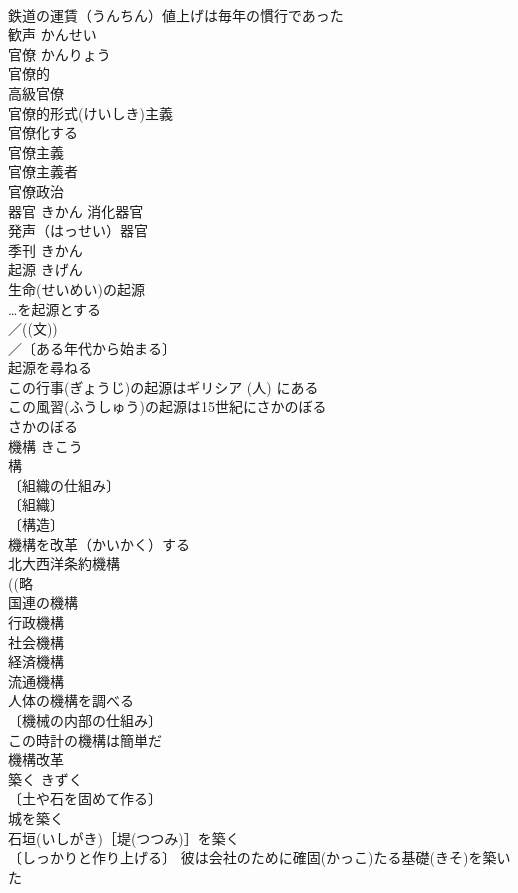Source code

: \documentclass[8pt]{extreport}
\begin{document}
\begin{CJK}{UTF8}{min}
\\	鉄道の運賃（うんちん）値上げは毎年の慣行であった 
\\	歓声	かんせい	
\\	官僚	かんりょう	
\\	官僚的 
\\	高級官僚 
\\	官僚的形式(けいしき)主義 
\\	官僚化する 
\\	官僚主義 
\\	官僚主義者 
\\	官僚政治 
\\	器官	きかん	消化器官 
\\	発声（はっせい）器官 
\\	季刊	きかん	
\\	起源	きげん	
\\	生命(せいめい)の起源 
\\	…を起源とする 
\\	／((文)) 
\\	／〔ある年代から始まる〕
\\	起源を尋ねる 
\\	この行事(ぎょうじ)の起源はギリシア (人) にある 
\\	この風習(ふうしゅう)の起源は15世紀にさかのぼる 
\\	さかのぼる　
\\	機構	きこう	
\\	構 
\\	〔組織の仕組み〕
\\	〔組織〕
\\	〔構造〕
\\	機構を改革（かいかく）する 
\\	北大西洋条約機構 
\\	((略
\\	国連の機構 
\\	行政機構 
\\	社会機構 
\\	経済機構 
\\	流通機構 
\\	人体の機構を調べる 
\\	〔機械の内部の仕組み〕
\\	この時計の機構は簡単だ 
\\	機構改革 
\\	築く	きずく	
\\	〔土や石を固めて作る〕
\\	城を築く 
\\	石垣(いしがき)［堤(つつみ)］を築く 
\\	〔しっかりと作り上げる〕 彼は会社のために確固(かっこ)たる基礎(きそ)を築いた 

\end{CJK}
\end{document}
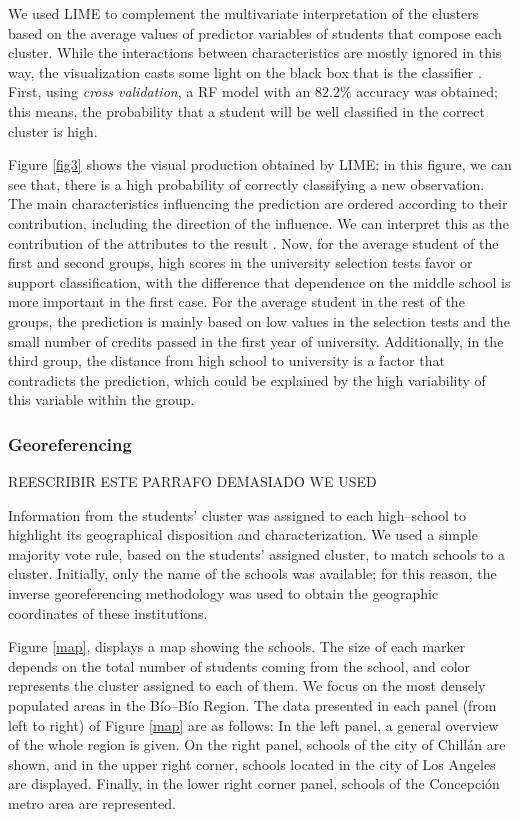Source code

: \documentclass[5p,authoryear,preprint,12pt]{elsarticle}
\begin{document}
We used LIME to complement the multivariate interpretation of the clusters based on the average values of predictor variables of students that compose each cluster. While the interactions between characteristics are mostly ignored in this way, the visualization casts some light on the black box that is the classifier \citep{amrit2017identifying}. First, using \emph{cross validation}, a RF model with an $82.2\%$ accuracy was obtained; this means, the probability that a student will be well classified in the correct cluster is high. 

Figure \ref{fig3} shows the visual production obtained by LIME; in this figure, we can see that, there is a high probability of correctly classifying a new observation. The main characteristics influencing the prediction are ordered according to their contribution, including the direction of the influence.  We can interpret this as the contribution of the attributes to the result \citep{amrit2017identifying}. Now, for the average student of the first and second groups, high scores in the university selection tests favor or support classification, with the difference that dependence on the middle school is more important in the first case. For the average student in the rest of the groups, the prediction is mainly based on low values in the selection tests and the small number of credits passed in the first year of university. Additionally, in the third group, the distance from high school to university is a factor that contradicts the prediction, which could be explained by the high variability of this variable within the group.

\subsubsection{Georeferencing}

REESCRIBIR ESTE PARRAFO DEMASIADO WE USED

Information from the students' cluster was assigned to each high--school to highlight its geographical disposition and characterization. We used a simple majority vote rule, based on the students' assigned cluster, to match schools to a cluster. Initially, only the name of the schools was available; for this reason, the inverse georeferencing methodology was used to obtain the geographic coordinates of these institutions. 

Figure \ref{map}, displays a map showing the schools. The size of each marker depends on the total number of students coming from the school, and color represents the cluster assigned to each of them. We focus on the most densely populated areas in the Bío--Bío Region. The data presented in each panel (from left to right) of Figure \ref{map} are as follows: In the left panel, a general overview of the whole region is given. On the right panel, schools of the city of Chill\'an are shown, and in the upper right corner, schools located in the city of Los Angeles are displayed. Finally, in the lower right corner panel, schools of the Concepción metro area are represented.
\end{document}
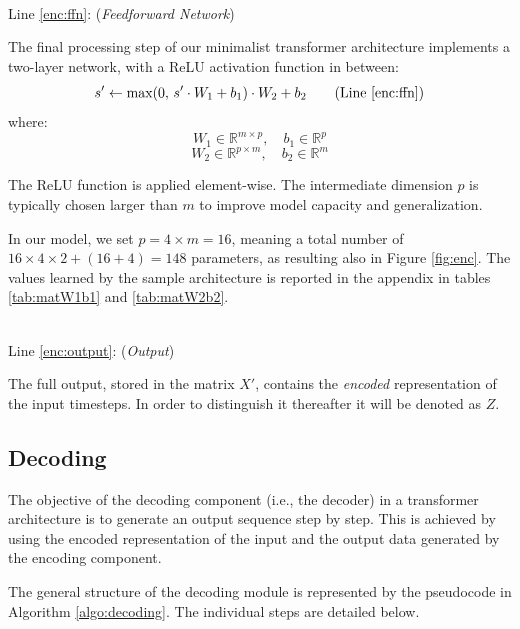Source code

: \documentclass[algorithms,article,submit,pdftex,moreauthors]{Definitions/mdpi}
\begin{document}
~\\Line \ref{enc:ffn}: (\textit{Feedforward Network})

The final processing step of our minimalist transformer architecture implements a two-layer network, with a ReLU activation function in between:
\begin{equation}
    s' \leftarrow \text{max}(0,\,s'\cdot W_1 + b_1) \cdot W_2 + b_2
\tag{Line \ref{enc:ffn}}
\end{equation}
where:
$$
    W_1 \in \mathbb{R}^{m \times p},\quad
    b_1 \in \mathbb{R}^{p}
$$ $$
    W_2 \in \mathbb{R}^{p \times m},\quad
    b_2 \in \mathbb{R}^m
$$

The ReLU function is applied element-wise. The intermediate dimension $p$ is typically chosen larger than $m$ to improve model capacity and generalization. 

In our model, we set $p = 4 \times m = 16$, meaning a total number of $16 \times 4 \times 2 + (16 + 4) = 148$ parameters, as resulting also in Figure \ref{fig:enc}.
The values learned by the sample architecture is reported in the appendix in tables \ref{tab:matW1b1} and \ref{tab:matW2b2}.

~\\Line \ref{enc:output}: (\textit{Output})

The full output, stored in the matrix $X'$, contains the \textit{encoded} representation of the input timesteps. In order to distinguish it thereafter it will be denoted as $Z$. 

\subsection{Decoding} \label{subsec:decoding}

The objective of the decoding component (i.e., the decoder) in a transformer architecture is to generate an output sequence step by step. This is achieved by using the encoded representation of the input and the output data generated by the encoding component.

The general structure of the decoding module is represented by the pseudocode in Algorithm \ref{algo:decoding}. The individual steps are detailed below.
\end{document}
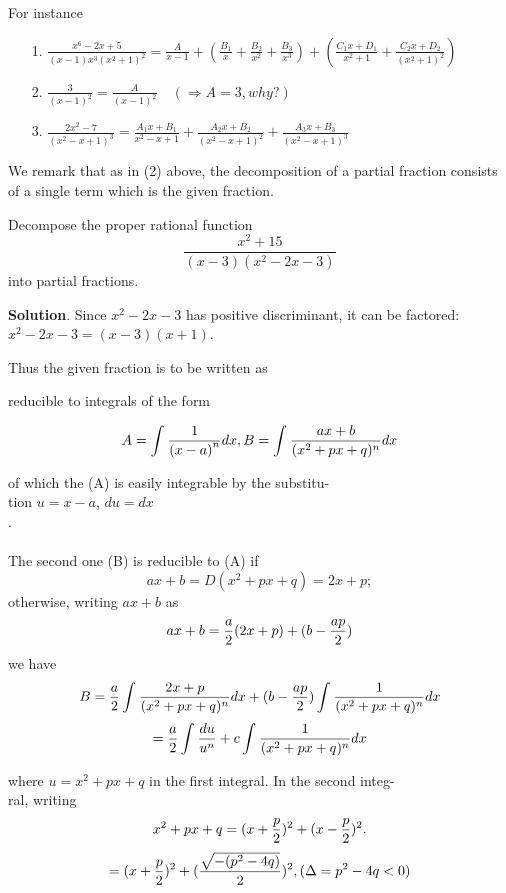 \documentclass[11pt]{amsbook}
\begin{document}
For instance
\begin{enumerate}

	\item[1.]
 	$\frac{x^6-2x+5}{(x-1)x^3(x^2+1)^2} = \frac{A}{x-1} + (\frac{B_1}{x}+\frac{B_2}{x^2}+\frac{B_3}{x^3})+(\frac{C_1x+D_1}{x^2+1}+\frac{C_2x+D_2}{(x^2+1)^2})$

	\item[2.] 
	$\frac{3}{(x-1)^2}= \frac{A}{(x-1)^2} \quad (\Rightarrow A=3, why?)$
	
	\item [3.] 
	$\frac{2x^2-7}{(x^2-x+1)^3}=\frac{A_1x+B_1}{x^2-x+1}+\frac{A_2x+B_2}{(x^2-x+1)^2}+\frac{A_3x+B_3}{(x^2-x+1)^3}$

\end{enumerate}

We remark that as in (2) above, the decomposition of a partial fraction consists of a single term which is the given fraction.

\begin{exmp}
	Decompose the proper rational function
	\[
		\frac{x^2+15}{(x-3)(x^2-2x-3)}
	\]
	into partial fractions.
\end{exmp}

\textbf{Solution}. Since $x^2-2x-3$ has positive discriminant, it can be factored:  $x^2-2x-3 = (x-3)(x+1)$.

Thus the given fraction is to be written as

 reducible to integrals of the form
    
    $$A = \int_{}^{} {{1}\over{{(x-a)}^n}} dx, B = \int_{}^{} {{ax+b}\over{({x^2+px+q})^n}} dx$$
    
    of which the (A) is easily integrable by the substitu-\\
    tion $u=x-a$, $du=dx$\\.
    \paragraph{} The second one (B) is reducible to (A) if \\
    $$ax+b=D(x^2+px+q)=2x+p;$$
    otherwise, writing $ax+b$ as
    $$ax+b={{a}\over{2}}(2x+p) + (b- {{ap}\over{2}})$$
    we have
    $$B={{a}\over{2}}\int_{}^{} {{2x+p}\over{(x^2+px+q)^n}}dx+(b-{{ap}\over{2}})\int_{}^{}{1\over{(x^2+px+q)^n}}dx$$
    $$={{{a}\over{2}}\int_{}^{}{{du}\over{u^n}}+c\int_{}^{}{1\over{(x^2+px+q)^n}}dx}$$
    
    where $u=x^2+px+q$ in the first integral. In the second integ-\\
    ral, writing
    $$x^2+px+q=(x+{{p}\over{2}})^2+(x-{{p}\over{2}})^2.$$
    $$={{(x+{{p}\over{2}})^2}+{({{\sqrt{-(p^2-4q)}}\over{2}})^2}}, (\Delta=p^2-4q<0)$$
    
\end{document}
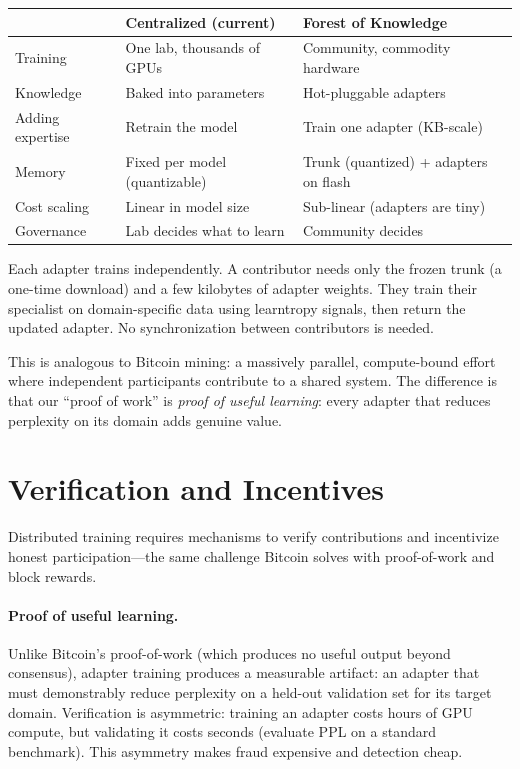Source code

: \documentclass[11pt]{article}
\begin{document}
\begin{center}
\begin{tabular}{@{}lll@{}}
\toprule
& \textbf{Centralized (current)} & \textbf{Forest of Knowledge} \\
\midrule
Training & One lab, thousands of GPUs & Community, commodity hardware \\
Knowledge & Baked into parameters & Hot-pluggable adapters \\
Adding expertise & Retrain the model & Train one adapter (KB-scale) \\
Memory & Fixed per model (quantizable) & Trunk (quantized) + adapters on flash \\
Cost scaling & Linear in model size & Sub-linear (adapters are tiny) \\
Governance & Lab decides what to learn & Community decides \\
\bottomrule
\end{tabular}
\end{center}

Each adapter trains independently. A contributor needs only the frozen trunk
(a one-time download) and a few kilobytes of adapter weights. They train
their specialist on domain-specific data using learntropy signals, then
return the updated adapter. No synchronization between contributors is
needed.

This is analogous to Bitcoin mining: a massively parallel, compute-bound
effort where independent participants contribute to a shared system. The
difference is that our ``proof of work'' is \emph{proof of useful learning}:
every adapter that reduces perplexity on its domain adds genuine value.

\section{Verification and Incentives}

Distributed training requires mechanisms to verify contributions and
incentivize honest participation---the same challenge Bitcoin solves with
proof-of-work and block rewards.

\paragraph{Proof of useful learning.}
Unlike Bitcoin's proof-of-work (which produces no useful output beyond
consensus), adapter training produces a measurable artifact: an adapter that
must demonstrably reduce perplexity on a held-out validation set for its
target domain. Verification is asymmetric: training an adapter costs hours
of GPU compute, but validating it costs seconds (evaluate PPL on a standard
benchmark). This asymmetry makes fraud expensive and detection cheap.
\end{document}
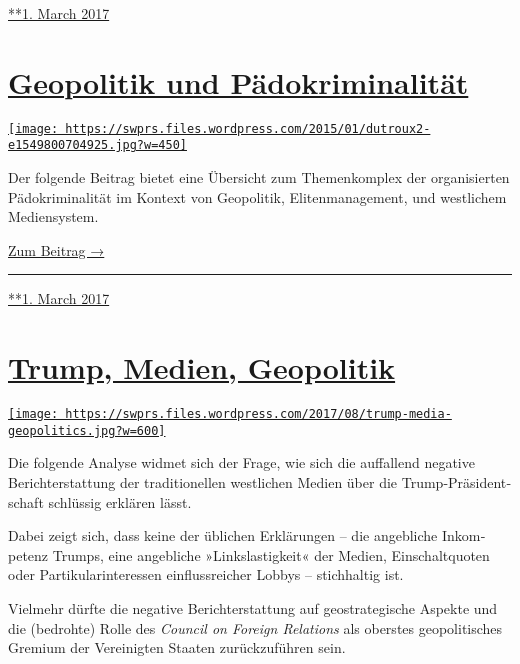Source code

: \href{https://swprs.org/2017/03/01/die-israel-lobby-fakten-und-mythen/}{**1.
March 2017}

\hypertarget{geopolitik-und-puxe4dokriminalituxe4t}{%
\section{\texorpdfstring{\href{https://swprs.org/2017/03/01/geopolitik-paedokriminalitaet/}{Geopolitik
und
Pädokriminalität}}{Geopolitik und Pädokriminalität}}\label{geopolitik-und-puxe4dokriminalituxe4t}}

\href{https://swprs.org/2017/03/01/geopolitik-paedokriminalitaet/}{\texttt{[image: https://swprs.files.wordpress.com/2015/01/dutroux2-e1549800704925.jpg?w=450]}}

Der folgende Beitrag bietet eine Übersicht zum Themen­komplex der
organisierten Pädo­krimi­nalität im Kontext von Geopolitik,
Eliten­ma­na­ge­ment, und westlichem Medien­system.

\href{https://swprs.org/geopolitik-und-paedokriminalitaet/}{Zum Beitrag
→}

\begin{center}\rule{0.5\linewidth}{\linethickness}\end{center}

\href{https://swprs.org/2017/03/01/geopolitik-paedokriminalitaet/}{**1.
March 2017}

\hypertarget{trump-medien-geopolitik}{%
\section{\texorpdfstring{\href{https://swprs.org/2017/03/01/trump-medien-geopolitik/}{Trump,
Medien,
Geopolitik}}{Trump, Medien, Geopolitik}}\label{trump-medien-geopolitik}}

\href{https://swprs.org/2017/03/01/trump-medien-geopolitik/}{\texttt{[image: https://swprs.files.wordpress.com/2017/08/trump-media-geopolitics.jpg?w=600]}}

Die folgende Analyse widmet sich der Frage, wie sich die auf­fallend
negative Bericht­er­stattung der tra­di­tio­nellen west­lichen Medien
über die Trump-Prä­si­dent­schaft schlüssig er­klären lässt.

Dabei zeigt sich, dass keine der übli­chen Er­klä­rungen -- die
angeb­liche In­kom­petenz Trumps, eine an­geb­liche »Links­las­tig­keit«
der Medien, Ein­schalt­quoten oder Par­ti­ku­lar­inte­ressen
ein­fluss­reicher Lobbys -- stich­haltig ist.

Vielmehr dürfte die negative Bericht­erstattung auf geostra­tegische
Aspekte und die (bedrohte) Rolle des \emph{Council on Foreign Relations}
als oberstes geopolitisches Gremium der Vereinigten Staaten
zurück­­zu­führen sein.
· · · · · · ·
■ **INSTRUCTIONS FOR THE TASK**:
Scan the entries above and copy each line where "into" occurs.

■ **PROBLEM SOLUTION**:
	into partial fractions.
Knowledge & Baked into parameters & Hot-pluggable adapters \\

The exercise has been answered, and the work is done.